Garment workers in Leicester face ‘many constraints’ in accessing fair pay and conditions

Monday, June 13, 2022 6:30 a.m.

The government must do more to tackle the exploitation of garment workers across the country, a report into Leicester workers has revealed.

According to a study by the University of Nottingham and De Montfort University, commissioned by the Garment & Textile Workers Trust (G&TWT).

Retailer Boohoo has come under scrutiny after it was revealed in 2020 that workers at the Leicester factories used by the fast fashion company were being paid as little as £3.50 an hour.

An independent investigation commissioned by Boohoo concluded that there were “numerous failures” in the retailer’s supply chain.

However, the retailer has since pledged to make substantial changes to its supply chain and cut ties with hundreds of UK suppliers. He also donated £1m seed funding for the G&TWT.

The researchers called for a single point of contact for workers who wish to file a complaint with law enforcement agencies.

“It is crystal clear that there is little that business, individuals, unions and civil society can do to tackle labor exploitation in Leicester and beyond – it is time that the government is stepping up and training – and funding – its long-promised single enforcement body,” said G&TWT Chairman Kevin McKeever.

McKeever’s words were echoed by Dr Alison Gardner, senior researcher at the University of Nottingham’s Rights Lab, who said garment workers had described wanting to ‘build a bright future for the next generation in Leicester’.

However, there are “currently many constraints that prevent them from accessing fair wages and conditions”, added Dr Gardner.

Workers should be connected to sources of community legal advice and employment support, the report says.

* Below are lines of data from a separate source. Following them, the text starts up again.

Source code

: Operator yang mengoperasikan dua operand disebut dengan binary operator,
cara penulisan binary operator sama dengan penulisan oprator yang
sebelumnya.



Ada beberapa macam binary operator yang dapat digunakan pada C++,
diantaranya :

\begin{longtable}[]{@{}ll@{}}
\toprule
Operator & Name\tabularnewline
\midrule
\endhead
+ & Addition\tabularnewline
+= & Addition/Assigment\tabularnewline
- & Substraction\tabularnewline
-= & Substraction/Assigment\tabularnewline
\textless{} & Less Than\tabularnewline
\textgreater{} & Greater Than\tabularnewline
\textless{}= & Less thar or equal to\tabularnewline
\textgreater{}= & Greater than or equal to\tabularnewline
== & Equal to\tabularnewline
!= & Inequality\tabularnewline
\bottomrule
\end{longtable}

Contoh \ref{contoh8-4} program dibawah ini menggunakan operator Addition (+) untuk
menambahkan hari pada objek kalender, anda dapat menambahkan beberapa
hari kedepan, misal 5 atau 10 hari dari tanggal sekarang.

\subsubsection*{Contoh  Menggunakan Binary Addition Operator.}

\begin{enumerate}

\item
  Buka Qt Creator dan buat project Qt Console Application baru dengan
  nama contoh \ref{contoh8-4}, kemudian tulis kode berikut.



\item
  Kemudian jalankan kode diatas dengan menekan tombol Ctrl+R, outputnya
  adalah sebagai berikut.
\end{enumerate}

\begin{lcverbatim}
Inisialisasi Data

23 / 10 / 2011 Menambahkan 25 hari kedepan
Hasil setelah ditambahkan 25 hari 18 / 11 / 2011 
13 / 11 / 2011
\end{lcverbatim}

Mining was able to continue due to the isolation of workers, their low expectations for the outcome of concerns raised, and a lack of adequate collaboration between local agencies, researchers said.

The report also concluded that there were persistent disincentives for employers to provide decent work, as they felt unsure of the potential financial returns of using an ethical business model.

“The economic pressures on small businesses in the garment industry in Leicester may well contribute to the continued exploitation of workers. In return, we learned that while workers tend to know their rights, they report feeling powerless,” said Dave Walsh, professor of criminal investigation at De Montfort University.

It comes as fast fashion has increasingly come under the spotlight for business models that harm the environment and abuse workers.

The collapse of Manchester-based fast fashion brand Missguided has reportedly left hundreds of Pakistani garment workers destitute.

Workers in Pakistan told the Guardian newspaper that they had not received a salary for more than four months.

Additionally, Chinese fashion retailer Shein was accused of greenwashing last week after the company pledged $15m (£12m) over three years to the Gold Foundation, which works with workers in textile waste in Ghana.

The announcement was applauded at the World Fashion Summit in Copenhagen last week, according to The Guardian newspaper.

However, sustainability campaigners said the brand needed to look at its own business model.

Ali Moore, of the non-profit sustainable fashion campaign Love Not Landfill, said CityA.M. “the elephant in the room” was Shein’s mass production of “effectively disposable clothing”.

“It’s great that they recognize a problem and donate money to fix it, but we’d be much happier if we could see them not causing so much trouble in the first place,” she added.